Change the last sentence in 6.3.4.1, "Conditional Branches", to:

Note that the annul behavior of a taken conditional branch is different from that of an unconditional branch.

And change the last sentence in 6.3.4.2, "Unconditional Branches" to:

Note that the annul behavior of a unconditional branch is is different from that of a taken conditional branch.

[6] Page 290, Section G, Table 43:
In the table entries for "cas", "casl", "casx", and "casxl", the built-in constant names beginning with "ASI" should all be preceeded by "#" (as they were correctly specified on p.286).

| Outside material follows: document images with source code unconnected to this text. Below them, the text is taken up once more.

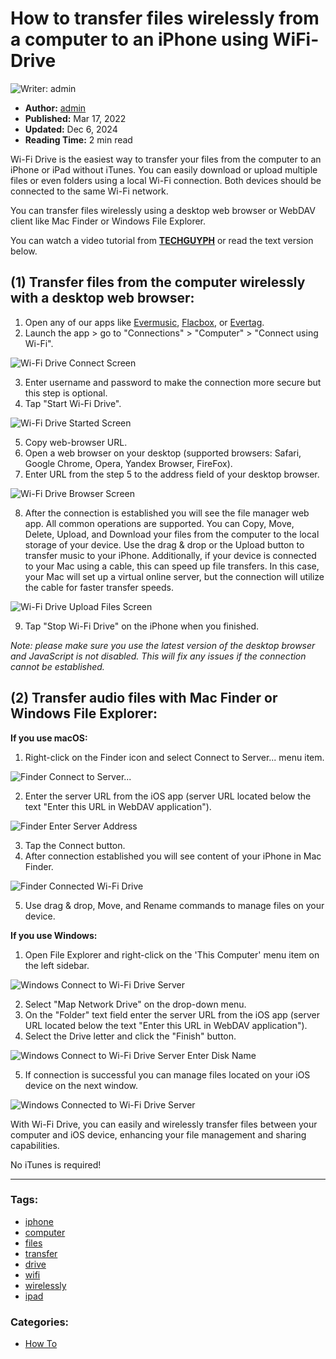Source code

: # How to transfer files wirelessly from a computer to an iPhone using WiFi-Drive

![Writer: admin](21260c_a693a1db9b5b41199827fb5e97aa89a1%7Emv2.png)

- **Author:** [admin](https://www.everappz.com/profile/serviceleshko/profile)
- **Published:** Mar 17, 2022
- **Updated:** Dec 6, 2024
- **Reading Time:** 2 min read

Wi-Fi Drive is the easiest way to transfer your files from the computer to an iPhone or iPad without iTunes. You can easily download or upload multiple files or even folders using a local Wi-Fi connection. Both devices should be connected to the same Wi-Fi network.

You can transfer files wirelessly using a desktop web browser or WebDAV client like Mac Finder or Windows File Explorer.

You can watch a video tutorial from [**TECHGUYPH**](https://www.youtube.com/channel/UCgpf09gGFE_c_3pPTtTpnzg) or read the text version below.

## (1) Transfer files from the computer wirelessly with a desktop web browser:

1. Open any of our apps like [Evermusic](http://bit.ly/everappz_evermusic), [Flacbox](https://www.everappz.com/flacbox), or [Evertag](https://www.everappz.com/evertag).
2. Launch the app > go to "Connections" > "Computer" > "Connect using Wi-Fi".

![Wi-Fi Drive Connect Screen](21260c_467016d0322c45e1bda9c3b5cfd90019~mv2.jpeg)

3. Enter username and password to make the connection more secure but this step is optional.
4. Tap "Start Wi-Fi Drive".

![Wi-Fi Drive Started Screen](21260c_0327236a38b84bca802973aab99838e8~mv2.jpeg)

5. Copy web-browser URL.
6. Open a web browser on your desktop (supported browsers: Safari, Google Chrome, Opera, Yandex Browser, FireFox).
7. Enter URL from the step 5 to the address field of your desktop browser.

![Wi-Fi Drive Browser Screen](21260c_7c7af1b6788a4fab9a6a866f1bbcc1b9~mv2.png)

8. After the connection is established you will see the file manager web app. All common operations are supported. You can Copy, Move, Delete, Upload, and Download your files from the computer to the local storage of your device. Use the drag & drop or the Upload button to transfer music to your iPhone. Additionally, if your device is connected to your Mac using a cable, this can speed up file transfers. In this case, your Mac will set up a virtual online server, but the connection will utilize the cable for faster transfer speeds.

![Wi-Fi Drive Upload Files Screen](21260c_8699b90283c540cda6052b2480f1b99c~mv2.png)

9. Tap "Stop Wi-Fi Drive" on the iPhone when you finished.

*Note: please make sure you use the latest version of the desktop browser and JavaScript is not disabled. This will fix any issues if the connection cannot be established.*

## (2) Transfer audio files with Mac Finder or Windows File Explorer:

**If you use macOS:**

1. Right-click on the Finder icon and select Connect to Server... menu item.

![Finder Connect to Server...](21260c_b8ba587ed13c44688127bfac0e733335~mv2.png)

2. Enter the server URL from the iOS app (server URL located below the text "Enter this URL in WebDAV application").

![Finder Enter Server Address](21260c_a50e06395c734fb290a209518782d8c0~mv2.png)

3. Tap the Connect button.
4. After connection established you will see content of your iPhone in Mac Finder.

![Finder Connected Wi-Fi Drive](21260c_e388c17010904e7c9d124803d44799a9~mv2.png)

5. Use drag & drop, Move, and Rename commands to manage files on your device.

**If you use Windows:**

1. Open File Explorer and right-click on the 'This Computer' menu item on the left sidebar.

![Windows Connect to Wi-Fi Drive Server](21260c_bb1eda9e49fa4f678f444299eaa20d94~mv2.png)

2. Select "Map Network Drive" on the drop-down menu.
3. On the "Folder" text field enter the server URL from the iOS app (server URL located below the text "Enter this URL in WebDAV application").
4. Select the Drive letter and click the "Finish" button.

![Windows Connect to Wi-Fi Drive Server Enter Disk Name](21260c_e46eaf51c98e427abc4f1fad1969eee6~mv2.png)

5. If connection is successful you can manage files located on your iOS device on the next window.

![Windows Connected to Wi-Fi Drive Server](21260c_b413a15cf410434cbb53c8f3efa4d3cc~mv2.png)

With Wi-Fi Drive, you can easily and wirelessly transfer files between your computer and iOS device, enhancing your file management and sharing capabilities.

No iTunes is required!

---

### Tags:
- [iphone](https://www.everappz.com/blog/tags/iphone-1)
- [computer](https://www.everappz.com/blog/tags/computer)
- [files](https://www.everappz.com/blog/tags/files)
- [transfer](https://www.everappz.com/blog/tags/transfer)
- [drive](https://www.everappz.com/blog/tags/drive)
- [wifi](https://www.everappz.com/blog/tags/wifi)
- [wirelessly](https://www.everappz.com/blog/tags/wirelessly)
- [ipad](https://www.everappz.com/blog/tags/ipad)

### Categories:
- [How To](https://www.everappz.com/blog/categories/how-to)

[7] Page 242, Write State Register page:
In the Exceptions section:
"WRASR with rs1=16..31"
should read:

"WRASR with rd=16..31".

[8] Page 57, subsection 5.2.10 (Register-Window State Registers):
A clarification has been added to Section 5, to allow an implementation with 16 or fewer register windows the option to implement the CWP, CANSAVE, CANRESTORE, OTHERWIN, and CLEANWIN registers with fewer than 5 bits each, if desired. The following text was added:

IMPL. DEP. #126: Privileged registers CWP, CANSAVE, CANRESTORE, OTHERWIN, and CLEANWIN contain values in the range 0..NWINDOWS-1. The effect of writing a value greater than NWINDOWS-1 to any of these registers is undefined. Although the width of each of these five registers is nominally 5 bits, the width is implementation-dependent and shall be bewteen ceil(log2(NWINDOWS)) and 5 bits, inclusive. If fewer than 5 bits are implemented, the unimplemented upper bits shall read as 0 and writes to them shall have no effect. All five registers shall be the same width.

[9] Page 268, Table 32:
As a privileged instruction, "RDPR" should be listed with a trailing superscript "P".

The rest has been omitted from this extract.